Viviendas abandonadas en Mula amenazan las estructuras de varias casas colindantes

José Luis Piñero
JOSÉ LUIS PIÑEROMula

Casas cerradas y abandonadas desde hace años en los barrios del Carmen y Pontarrón, en Mula, comienzan a amenazar seriamente la estructura de varios domicilios colindantes, que ya presentan humedades y grietas, tanto en el exterior como en el interior.

El propietario de la vivienda número 39 de la calle del Carmen, Gregorio Piñero, informó al Ayuntamiento de Mula de la amenaza que supone para su vivienda la situación en la que se encuentran dos casas cerradas y abandonadas, para que obligara a los correspondientes propietarios «a actuar y mantener estas edificaciones», y así frenar el progresivo deterioro de las mismas y, por ende, de las casas colindantes. En este caso en concreto, las construcciones son propiedad de una entidad bancaria. En otros casos, los dueños son extranjeros que residen fuera de Mula desde hace años.

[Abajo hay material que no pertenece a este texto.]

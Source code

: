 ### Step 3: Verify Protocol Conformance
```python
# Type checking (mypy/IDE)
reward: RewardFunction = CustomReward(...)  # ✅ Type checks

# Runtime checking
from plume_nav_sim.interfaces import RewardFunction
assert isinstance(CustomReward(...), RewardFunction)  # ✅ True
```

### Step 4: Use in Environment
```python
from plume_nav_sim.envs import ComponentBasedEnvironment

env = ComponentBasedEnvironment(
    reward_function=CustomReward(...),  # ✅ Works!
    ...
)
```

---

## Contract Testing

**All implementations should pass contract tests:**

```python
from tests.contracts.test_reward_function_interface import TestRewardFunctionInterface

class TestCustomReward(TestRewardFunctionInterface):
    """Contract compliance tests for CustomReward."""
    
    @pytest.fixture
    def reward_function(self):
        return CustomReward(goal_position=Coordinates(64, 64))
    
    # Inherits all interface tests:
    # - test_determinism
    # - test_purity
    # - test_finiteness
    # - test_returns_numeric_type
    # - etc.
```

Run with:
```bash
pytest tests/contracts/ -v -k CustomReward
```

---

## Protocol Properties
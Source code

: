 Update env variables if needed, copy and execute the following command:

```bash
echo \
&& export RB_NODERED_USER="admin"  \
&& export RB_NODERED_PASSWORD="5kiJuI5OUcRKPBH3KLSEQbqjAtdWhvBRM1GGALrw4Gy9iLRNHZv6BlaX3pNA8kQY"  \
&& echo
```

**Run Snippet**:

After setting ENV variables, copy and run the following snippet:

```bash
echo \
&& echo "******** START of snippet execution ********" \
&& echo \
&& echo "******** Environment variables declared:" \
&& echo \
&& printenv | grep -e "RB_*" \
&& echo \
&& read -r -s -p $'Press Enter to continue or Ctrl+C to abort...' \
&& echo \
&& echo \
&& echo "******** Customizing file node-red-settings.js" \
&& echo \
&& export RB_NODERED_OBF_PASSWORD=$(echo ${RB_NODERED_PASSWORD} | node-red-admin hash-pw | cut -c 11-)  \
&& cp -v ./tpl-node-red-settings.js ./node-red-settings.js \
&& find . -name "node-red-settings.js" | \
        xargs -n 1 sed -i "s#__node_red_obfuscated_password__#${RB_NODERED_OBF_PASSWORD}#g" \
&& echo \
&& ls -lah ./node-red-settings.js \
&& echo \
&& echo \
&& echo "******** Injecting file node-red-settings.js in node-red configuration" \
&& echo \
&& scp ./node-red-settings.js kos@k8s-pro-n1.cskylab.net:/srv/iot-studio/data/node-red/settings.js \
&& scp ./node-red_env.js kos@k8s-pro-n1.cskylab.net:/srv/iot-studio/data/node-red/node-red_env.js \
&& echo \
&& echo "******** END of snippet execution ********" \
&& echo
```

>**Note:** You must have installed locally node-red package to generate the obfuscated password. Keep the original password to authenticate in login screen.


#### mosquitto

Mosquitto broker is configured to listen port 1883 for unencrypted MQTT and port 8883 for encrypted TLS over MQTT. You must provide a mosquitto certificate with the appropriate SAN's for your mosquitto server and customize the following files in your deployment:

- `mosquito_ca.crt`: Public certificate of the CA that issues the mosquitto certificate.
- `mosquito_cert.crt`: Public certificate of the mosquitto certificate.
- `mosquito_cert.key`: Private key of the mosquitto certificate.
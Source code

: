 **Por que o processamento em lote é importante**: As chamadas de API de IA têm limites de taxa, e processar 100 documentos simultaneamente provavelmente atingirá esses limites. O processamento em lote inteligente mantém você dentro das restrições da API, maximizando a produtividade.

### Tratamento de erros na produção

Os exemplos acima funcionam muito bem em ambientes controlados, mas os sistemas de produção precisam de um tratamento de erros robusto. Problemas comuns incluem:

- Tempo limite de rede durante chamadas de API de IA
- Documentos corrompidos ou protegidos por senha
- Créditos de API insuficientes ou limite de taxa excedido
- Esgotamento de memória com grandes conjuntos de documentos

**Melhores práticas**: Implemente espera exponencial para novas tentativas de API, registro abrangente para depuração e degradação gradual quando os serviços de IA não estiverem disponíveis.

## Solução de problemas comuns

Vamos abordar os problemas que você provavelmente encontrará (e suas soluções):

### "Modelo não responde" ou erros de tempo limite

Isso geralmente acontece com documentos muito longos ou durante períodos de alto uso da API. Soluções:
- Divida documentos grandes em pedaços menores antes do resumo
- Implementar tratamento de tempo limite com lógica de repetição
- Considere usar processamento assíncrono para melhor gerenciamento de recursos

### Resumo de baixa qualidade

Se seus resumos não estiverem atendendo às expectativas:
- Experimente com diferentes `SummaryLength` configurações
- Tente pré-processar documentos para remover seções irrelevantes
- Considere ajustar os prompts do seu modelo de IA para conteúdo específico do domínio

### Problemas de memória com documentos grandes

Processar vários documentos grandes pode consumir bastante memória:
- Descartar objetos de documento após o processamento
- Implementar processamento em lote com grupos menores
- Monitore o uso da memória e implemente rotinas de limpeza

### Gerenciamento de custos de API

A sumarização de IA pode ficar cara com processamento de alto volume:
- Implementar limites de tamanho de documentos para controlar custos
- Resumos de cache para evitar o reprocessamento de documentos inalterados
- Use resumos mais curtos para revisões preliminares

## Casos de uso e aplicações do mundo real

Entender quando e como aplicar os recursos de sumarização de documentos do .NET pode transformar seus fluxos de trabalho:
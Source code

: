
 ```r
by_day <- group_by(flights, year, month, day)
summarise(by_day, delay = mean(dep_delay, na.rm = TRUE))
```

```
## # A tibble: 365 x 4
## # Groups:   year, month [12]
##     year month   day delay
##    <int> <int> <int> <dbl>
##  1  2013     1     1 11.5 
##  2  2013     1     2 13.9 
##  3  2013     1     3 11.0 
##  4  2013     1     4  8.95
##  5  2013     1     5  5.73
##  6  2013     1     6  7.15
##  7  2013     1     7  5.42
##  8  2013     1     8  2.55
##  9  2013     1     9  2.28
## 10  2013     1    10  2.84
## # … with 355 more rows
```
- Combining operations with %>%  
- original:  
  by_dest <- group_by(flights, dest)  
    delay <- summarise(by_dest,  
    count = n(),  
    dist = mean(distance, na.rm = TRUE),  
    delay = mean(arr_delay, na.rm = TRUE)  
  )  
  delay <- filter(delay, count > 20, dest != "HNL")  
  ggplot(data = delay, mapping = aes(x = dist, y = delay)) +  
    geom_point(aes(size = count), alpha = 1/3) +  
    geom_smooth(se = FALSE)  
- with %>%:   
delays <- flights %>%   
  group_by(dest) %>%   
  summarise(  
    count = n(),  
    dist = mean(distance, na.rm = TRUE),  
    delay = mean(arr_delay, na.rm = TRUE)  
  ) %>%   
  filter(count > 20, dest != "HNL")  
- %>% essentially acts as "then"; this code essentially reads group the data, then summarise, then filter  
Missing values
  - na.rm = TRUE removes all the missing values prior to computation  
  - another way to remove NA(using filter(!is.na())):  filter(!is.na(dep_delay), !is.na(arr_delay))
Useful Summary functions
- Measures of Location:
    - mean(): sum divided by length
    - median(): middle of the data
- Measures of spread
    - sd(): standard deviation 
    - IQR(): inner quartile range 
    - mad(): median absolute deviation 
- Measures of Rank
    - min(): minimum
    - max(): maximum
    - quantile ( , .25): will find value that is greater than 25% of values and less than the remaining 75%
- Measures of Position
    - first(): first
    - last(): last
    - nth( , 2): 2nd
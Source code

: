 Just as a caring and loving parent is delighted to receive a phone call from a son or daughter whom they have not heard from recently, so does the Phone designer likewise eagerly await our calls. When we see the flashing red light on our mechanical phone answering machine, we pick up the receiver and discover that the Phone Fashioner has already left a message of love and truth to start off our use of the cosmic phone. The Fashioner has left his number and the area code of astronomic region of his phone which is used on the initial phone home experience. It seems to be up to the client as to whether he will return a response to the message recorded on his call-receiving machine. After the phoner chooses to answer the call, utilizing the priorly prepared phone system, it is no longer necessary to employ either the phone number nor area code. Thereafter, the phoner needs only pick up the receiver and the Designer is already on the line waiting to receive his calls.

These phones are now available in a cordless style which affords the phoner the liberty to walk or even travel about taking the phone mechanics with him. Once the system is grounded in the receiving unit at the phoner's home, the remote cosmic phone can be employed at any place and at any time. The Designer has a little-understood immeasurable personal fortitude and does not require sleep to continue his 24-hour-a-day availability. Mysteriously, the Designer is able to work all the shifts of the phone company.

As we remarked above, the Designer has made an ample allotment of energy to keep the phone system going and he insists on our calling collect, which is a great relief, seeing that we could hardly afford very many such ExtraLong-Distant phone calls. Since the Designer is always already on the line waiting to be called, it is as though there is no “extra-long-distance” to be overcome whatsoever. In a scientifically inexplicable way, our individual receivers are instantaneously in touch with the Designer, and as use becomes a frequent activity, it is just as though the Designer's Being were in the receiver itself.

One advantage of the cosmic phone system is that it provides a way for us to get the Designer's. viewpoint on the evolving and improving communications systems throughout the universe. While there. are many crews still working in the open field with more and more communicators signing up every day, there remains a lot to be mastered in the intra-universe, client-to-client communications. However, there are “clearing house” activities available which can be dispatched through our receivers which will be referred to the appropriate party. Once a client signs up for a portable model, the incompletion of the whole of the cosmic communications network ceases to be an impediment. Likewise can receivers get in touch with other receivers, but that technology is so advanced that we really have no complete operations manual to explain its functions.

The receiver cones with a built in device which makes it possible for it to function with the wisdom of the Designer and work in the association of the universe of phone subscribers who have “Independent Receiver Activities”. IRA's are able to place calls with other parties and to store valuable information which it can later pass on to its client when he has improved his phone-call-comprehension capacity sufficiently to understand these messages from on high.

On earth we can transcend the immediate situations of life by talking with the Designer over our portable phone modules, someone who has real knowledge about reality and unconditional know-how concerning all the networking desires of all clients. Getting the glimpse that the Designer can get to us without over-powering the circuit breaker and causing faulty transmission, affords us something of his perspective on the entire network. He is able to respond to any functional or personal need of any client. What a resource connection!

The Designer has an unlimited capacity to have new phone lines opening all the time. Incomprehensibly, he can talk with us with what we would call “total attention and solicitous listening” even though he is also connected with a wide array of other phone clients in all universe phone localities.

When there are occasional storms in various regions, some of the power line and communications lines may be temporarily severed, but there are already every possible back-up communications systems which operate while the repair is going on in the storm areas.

Ángeles Ortega, que tiene una vivienda en el número 10 de la calle Cabezo, también teme que otra propiedad, contigua a la suya y en muy mal estado, perjudique seriamente su vivienda. Hace meses que el vuelo del tejado cayó, dejando al descubierto parte del interior, lo que le está produciendo daños y humedades, sobre todo cuando llueve. La vecina se dirigió a la oficina técnica para informar de la situación, dado el peligro que presenta para viandantes y vecinos.

En total, más de una veintena de casas se encuentran abandonadas en estos dos barrios históricos de la ciudad. Algunas no tienen puertas, ni ventanas, ni rejas y se encuentran en las calles Mizas, Altos Mizas, Salitre, Altos Campillas, del Carmen y placeta del Pontarrón. Varios inmuebles deshabitados se convierten en refugio para toxicómanos. En la actualidad, la Consejería de Presidencia y Fomento, junto con los servicios municipales, evalúan 65 expedientes para el arreglo de 50 viviendas.